=== AIM OF THE TASK ===
The answer must consist of each line below that holds the word "coordinate", copied as it stands.

==== EXERCISE DATA ====

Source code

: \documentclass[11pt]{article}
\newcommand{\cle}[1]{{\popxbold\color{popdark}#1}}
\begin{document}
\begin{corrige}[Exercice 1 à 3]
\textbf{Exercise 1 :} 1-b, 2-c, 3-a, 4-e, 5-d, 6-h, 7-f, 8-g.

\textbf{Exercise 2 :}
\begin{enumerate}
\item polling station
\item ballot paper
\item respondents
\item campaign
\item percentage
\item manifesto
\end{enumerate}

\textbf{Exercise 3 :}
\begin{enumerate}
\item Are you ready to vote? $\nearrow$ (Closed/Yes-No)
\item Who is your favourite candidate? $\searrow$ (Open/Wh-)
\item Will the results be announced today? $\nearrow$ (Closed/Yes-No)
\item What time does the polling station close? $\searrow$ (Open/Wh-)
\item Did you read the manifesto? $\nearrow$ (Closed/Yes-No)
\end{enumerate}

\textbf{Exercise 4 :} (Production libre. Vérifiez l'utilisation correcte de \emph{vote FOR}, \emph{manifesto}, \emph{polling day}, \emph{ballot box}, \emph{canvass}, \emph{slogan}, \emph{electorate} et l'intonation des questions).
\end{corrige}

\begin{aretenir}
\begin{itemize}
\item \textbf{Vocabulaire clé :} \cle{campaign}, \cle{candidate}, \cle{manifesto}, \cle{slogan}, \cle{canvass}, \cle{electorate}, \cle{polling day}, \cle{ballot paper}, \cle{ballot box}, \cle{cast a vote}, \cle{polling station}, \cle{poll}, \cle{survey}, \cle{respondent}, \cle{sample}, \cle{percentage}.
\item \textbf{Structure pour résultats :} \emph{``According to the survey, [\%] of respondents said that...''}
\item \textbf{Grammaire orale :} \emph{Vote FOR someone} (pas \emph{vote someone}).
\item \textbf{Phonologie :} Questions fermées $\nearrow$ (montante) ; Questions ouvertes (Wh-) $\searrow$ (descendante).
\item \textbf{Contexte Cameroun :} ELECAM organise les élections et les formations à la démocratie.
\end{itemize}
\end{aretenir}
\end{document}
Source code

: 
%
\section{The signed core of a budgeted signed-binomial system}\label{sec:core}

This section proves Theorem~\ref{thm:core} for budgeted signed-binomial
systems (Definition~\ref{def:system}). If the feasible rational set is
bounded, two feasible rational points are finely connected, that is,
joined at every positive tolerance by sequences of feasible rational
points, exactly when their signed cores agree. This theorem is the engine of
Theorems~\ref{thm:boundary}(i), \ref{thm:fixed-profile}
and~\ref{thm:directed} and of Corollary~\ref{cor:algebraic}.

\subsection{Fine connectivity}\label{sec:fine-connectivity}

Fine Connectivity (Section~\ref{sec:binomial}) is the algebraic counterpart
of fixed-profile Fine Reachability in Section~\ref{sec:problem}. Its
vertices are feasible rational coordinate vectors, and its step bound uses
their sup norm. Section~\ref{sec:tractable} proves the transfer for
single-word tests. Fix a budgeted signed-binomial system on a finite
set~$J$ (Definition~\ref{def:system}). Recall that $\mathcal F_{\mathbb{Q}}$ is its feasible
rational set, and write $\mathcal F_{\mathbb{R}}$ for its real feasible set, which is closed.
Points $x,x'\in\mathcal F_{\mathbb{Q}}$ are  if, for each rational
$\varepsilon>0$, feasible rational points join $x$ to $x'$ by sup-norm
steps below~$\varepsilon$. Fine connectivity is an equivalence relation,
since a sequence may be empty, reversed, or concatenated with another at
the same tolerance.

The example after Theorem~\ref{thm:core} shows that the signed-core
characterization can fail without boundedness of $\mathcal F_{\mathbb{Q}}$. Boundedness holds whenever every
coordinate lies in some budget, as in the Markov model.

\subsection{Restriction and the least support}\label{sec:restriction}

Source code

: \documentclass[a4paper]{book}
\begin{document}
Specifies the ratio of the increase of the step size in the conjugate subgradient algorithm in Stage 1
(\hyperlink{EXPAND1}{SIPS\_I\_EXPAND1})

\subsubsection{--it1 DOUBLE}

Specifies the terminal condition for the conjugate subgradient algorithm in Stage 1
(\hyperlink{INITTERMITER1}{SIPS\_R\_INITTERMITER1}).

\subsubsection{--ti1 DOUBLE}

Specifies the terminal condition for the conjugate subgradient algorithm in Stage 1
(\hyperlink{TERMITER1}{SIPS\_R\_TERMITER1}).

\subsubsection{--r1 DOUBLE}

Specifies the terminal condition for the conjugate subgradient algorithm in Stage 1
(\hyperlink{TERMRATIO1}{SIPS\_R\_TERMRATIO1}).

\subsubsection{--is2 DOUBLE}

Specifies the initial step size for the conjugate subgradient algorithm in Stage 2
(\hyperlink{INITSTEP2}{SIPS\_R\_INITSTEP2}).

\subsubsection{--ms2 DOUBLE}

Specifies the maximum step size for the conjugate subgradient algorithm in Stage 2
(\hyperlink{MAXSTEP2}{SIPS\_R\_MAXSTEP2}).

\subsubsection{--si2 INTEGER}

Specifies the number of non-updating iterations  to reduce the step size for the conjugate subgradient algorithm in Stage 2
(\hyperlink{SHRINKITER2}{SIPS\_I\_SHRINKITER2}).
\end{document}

====
==== EXERCISE DATA ====

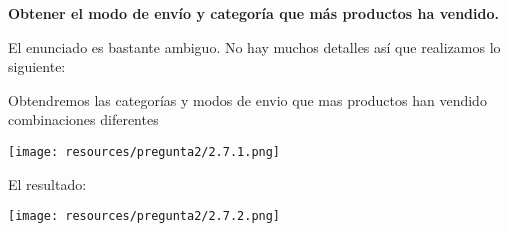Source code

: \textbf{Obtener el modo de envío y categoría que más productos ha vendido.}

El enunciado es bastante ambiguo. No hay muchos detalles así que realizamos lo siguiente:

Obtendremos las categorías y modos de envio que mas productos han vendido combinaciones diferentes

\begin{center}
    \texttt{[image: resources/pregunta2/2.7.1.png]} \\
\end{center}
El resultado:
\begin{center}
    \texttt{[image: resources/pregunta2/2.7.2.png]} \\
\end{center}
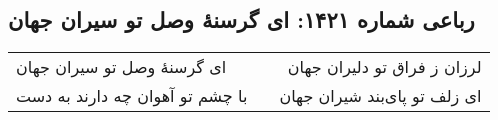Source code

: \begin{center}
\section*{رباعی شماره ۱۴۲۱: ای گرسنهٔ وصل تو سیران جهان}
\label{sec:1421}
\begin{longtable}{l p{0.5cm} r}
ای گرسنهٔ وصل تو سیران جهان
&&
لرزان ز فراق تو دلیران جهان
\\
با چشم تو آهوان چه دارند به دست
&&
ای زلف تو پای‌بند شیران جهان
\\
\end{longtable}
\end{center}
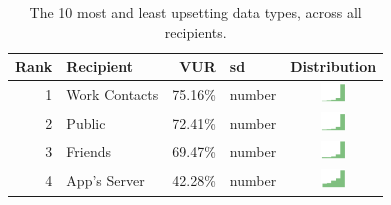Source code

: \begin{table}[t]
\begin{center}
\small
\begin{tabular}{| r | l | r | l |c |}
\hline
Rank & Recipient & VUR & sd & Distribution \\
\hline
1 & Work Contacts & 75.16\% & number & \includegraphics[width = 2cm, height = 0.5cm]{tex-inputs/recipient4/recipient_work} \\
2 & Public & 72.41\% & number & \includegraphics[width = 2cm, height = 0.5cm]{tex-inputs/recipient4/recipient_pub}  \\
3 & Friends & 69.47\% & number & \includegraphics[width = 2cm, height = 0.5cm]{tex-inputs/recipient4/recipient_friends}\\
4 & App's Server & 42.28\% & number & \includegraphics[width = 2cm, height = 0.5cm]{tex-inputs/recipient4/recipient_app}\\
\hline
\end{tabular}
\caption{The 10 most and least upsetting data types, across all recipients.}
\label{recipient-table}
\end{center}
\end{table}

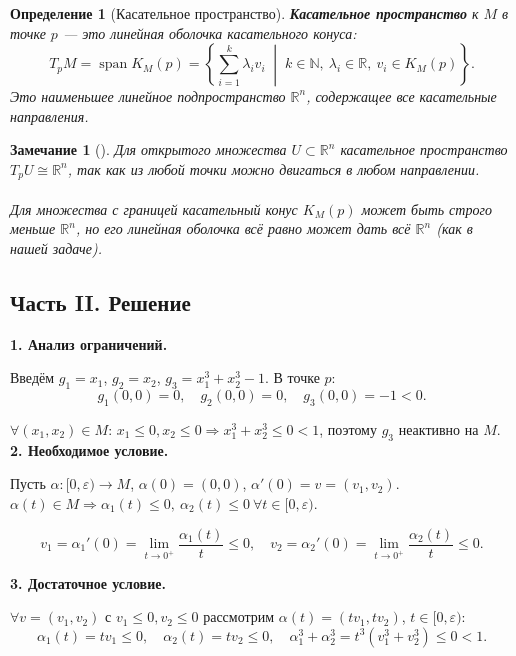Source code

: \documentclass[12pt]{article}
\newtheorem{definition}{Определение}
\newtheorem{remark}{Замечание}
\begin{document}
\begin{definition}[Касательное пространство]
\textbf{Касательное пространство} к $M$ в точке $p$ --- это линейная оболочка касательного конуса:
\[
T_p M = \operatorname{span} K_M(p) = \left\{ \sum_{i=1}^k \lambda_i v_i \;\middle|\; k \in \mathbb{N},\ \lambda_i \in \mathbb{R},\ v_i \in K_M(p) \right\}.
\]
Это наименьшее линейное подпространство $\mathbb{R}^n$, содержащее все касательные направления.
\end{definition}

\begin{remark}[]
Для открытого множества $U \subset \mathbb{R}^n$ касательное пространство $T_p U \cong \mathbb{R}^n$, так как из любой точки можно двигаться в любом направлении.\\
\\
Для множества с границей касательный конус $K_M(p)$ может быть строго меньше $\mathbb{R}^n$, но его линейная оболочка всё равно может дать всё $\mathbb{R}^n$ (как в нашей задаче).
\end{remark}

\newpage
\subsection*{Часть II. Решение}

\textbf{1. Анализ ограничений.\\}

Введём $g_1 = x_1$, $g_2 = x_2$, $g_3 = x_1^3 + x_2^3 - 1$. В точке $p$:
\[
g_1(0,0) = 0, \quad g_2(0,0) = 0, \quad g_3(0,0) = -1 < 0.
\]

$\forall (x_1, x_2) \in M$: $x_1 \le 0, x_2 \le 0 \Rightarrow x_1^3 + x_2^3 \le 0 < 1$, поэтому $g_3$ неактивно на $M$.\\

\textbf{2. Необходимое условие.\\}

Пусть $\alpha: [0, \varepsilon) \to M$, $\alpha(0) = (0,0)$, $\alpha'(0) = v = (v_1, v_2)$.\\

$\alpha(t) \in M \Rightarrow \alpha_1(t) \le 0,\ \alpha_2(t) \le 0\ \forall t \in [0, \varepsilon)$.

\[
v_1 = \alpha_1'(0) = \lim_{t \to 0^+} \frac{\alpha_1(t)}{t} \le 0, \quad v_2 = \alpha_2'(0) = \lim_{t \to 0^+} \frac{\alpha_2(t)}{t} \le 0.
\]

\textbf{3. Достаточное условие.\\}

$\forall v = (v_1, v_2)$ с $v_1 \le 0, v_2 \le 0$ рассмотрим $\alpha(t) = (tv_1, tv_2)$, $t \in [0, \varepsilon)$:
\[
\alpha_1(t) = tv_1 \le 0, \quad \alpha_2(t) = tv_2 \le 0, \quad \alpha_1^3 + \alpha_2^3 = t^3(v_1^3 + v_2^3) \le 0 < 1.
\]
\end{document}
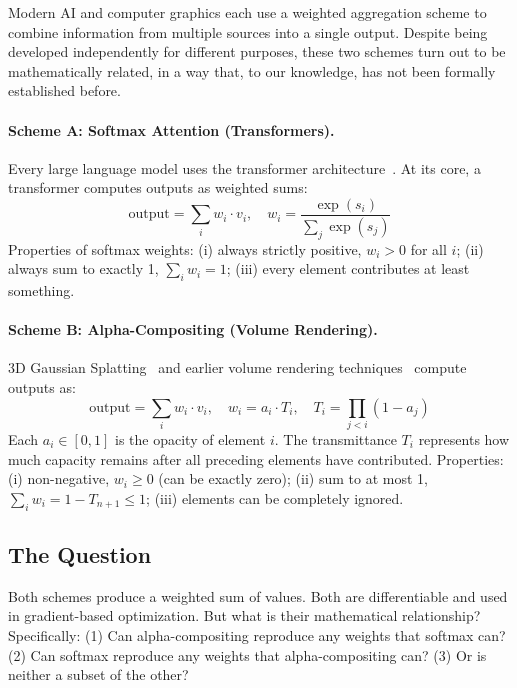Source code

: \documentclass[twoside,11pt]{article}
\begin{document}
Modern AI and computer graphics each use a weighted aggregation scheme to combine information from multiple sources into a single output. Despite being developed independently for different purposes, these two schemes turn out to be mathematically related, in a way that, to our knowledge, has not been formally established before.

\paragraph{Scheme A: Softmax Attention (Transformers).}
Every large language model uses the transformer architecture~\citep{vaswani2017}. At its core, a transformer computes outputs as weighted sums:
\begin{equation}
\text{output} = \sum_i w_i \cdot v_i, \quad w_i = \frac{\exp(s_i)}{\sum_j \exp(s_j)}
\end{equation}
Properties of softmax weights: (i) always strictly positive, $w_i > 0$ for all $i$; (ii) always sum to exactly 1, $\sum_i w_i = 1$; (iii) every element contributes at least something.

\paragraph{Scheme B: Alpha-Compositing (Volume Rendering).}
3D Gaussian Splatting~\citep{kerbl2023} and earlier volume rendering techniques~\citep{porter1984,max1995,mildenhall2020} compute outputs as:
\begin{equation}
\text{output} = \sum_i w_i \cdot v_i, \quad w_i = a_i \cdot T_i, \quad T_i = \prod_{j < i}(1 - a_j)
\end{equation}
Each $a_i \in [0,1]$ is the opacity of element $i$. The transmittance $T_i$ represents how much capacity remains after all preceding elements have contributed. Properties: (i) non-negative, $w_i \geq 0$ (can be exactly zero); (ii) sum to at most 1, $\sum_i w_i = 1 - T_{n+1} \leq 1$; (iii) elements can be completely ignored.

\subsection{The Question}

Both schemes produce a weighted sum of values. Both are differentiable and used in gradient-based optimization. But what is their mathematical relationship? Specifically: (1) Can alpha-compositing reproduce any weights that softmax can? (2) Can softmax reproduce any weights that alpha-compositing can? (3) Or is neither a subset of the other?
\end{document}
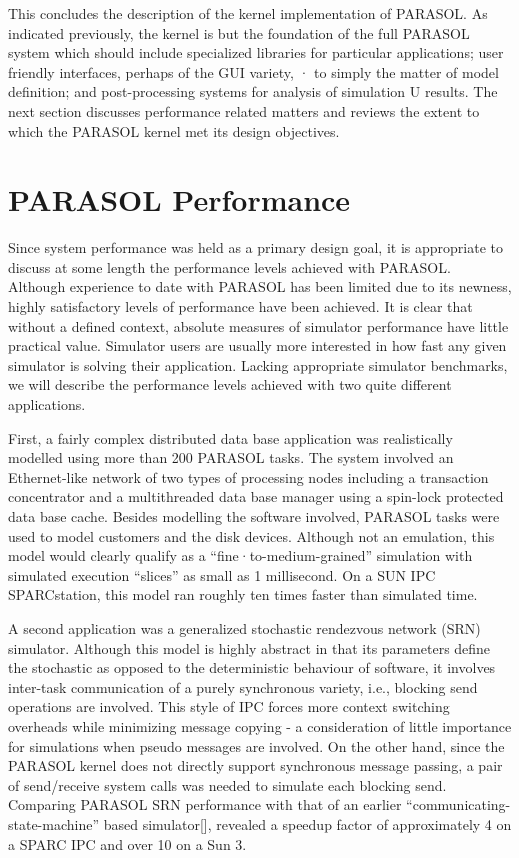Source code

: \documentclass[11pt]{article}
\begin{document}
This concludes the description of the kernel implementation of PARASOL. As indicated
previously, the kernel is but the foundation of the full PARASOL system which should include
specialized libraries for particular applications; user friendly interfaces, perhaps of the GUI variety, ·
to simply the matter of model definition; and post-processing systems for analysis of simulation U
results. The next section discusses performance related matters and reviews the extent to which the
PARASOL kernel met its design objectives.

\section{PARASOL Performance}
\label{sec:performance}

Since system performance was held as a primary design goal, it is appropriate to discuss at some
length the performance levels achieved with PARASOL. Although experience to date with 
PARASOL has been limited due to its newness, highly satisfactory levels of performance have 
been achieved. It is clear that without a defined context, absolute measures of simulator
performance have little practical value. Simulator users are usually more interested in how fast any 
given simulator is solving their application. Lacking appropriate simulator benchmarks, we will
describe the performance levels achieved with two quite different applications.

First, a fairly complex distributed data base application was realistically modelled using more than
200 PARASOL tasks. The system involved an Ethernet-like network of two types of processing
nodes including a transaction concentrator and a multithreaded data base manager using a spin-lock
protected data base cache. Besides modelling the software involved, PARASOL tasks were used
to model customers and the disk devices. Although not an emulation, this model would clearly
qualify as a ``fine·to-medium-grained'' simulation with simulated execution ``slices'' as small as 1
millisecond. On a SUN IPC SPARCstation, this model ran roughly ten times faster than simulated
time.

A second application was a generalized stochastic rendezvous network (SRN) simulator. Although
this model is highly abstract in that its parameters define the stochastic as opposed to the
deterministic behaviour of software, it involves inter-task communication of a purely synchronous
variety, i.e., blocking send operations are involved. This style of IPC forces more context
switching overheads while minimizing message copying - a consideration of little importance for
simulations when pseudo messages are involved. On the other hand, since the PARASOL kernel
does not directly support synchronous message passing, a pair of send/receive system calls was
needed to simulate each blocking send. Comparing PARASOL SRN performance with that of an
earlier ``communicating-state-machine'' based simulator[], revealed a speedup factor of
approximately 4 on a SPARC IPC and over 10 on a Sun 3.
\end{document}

====
==== EXERCISE DATA ====

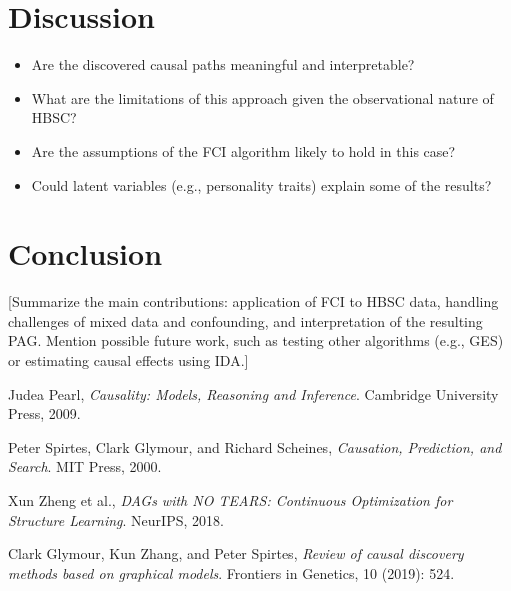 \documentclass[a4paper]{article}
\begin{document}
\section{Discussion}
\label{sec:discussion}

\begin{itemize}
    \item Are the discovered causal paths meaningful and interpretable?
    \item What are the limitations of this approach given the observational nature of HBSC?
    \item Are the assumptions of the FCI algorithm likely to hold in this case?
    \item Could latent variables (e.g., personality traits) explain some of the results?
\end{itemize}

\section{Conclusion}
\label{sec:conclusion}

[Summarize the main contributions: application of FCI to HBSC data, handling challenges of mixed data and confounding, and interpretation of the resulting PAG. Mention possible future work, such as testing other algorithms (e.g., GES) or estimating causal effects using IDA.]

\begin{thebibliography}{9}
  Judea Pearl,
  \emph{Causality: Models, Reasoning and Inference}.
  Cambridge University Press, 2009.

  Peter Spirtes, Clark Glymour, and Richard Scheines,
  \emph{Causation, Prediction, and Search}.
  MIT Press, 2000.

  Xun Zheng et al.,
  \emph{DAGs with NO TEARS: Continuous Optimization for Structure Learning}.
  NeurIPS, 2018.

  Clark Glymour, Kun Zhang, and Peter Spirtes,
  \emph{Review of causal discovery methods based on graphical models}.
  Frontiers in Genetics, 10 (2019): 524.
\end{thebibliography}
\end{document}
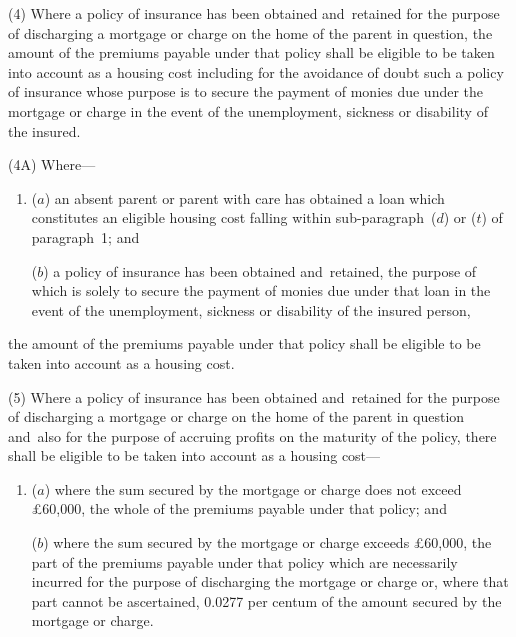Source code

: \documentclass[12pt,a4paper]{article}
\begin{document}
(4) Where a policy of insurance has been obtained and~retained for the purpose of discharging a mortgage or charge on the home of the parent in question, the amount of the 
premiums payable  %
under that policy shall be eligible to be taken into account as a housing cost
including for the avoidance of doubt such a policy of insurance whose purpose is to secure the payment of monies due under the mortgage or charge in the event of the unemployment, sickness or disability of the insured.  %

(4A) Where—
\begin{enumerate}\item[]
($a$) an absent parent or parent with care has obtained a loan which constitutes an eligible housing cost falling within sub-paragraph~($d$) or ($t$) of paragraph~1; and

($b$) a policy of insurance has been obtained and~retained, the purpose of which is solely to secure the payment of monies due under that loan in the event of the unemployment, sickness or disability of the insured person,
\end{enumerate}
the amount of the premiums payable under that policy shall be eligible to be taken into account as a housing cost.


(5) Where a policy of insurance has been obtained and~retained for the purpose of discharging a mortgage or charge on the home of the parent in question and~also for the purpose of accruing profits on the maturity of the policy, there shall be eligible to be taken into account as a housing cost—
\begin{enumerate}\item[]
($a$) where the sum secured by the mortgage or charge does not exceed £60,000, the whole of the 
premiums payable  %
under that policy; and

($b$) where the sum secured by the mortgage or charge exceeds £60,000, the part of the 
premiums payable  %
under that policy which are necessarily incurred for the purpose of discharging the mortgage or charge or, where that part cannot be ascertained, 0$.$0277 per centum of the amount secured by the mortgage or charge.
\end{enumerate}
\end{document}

====

=== FINISHED EXERCISE ===
vertices are feasible rational coordinate vectors, and its step bound uses
coordinate lies in some budget, as in the Markov model.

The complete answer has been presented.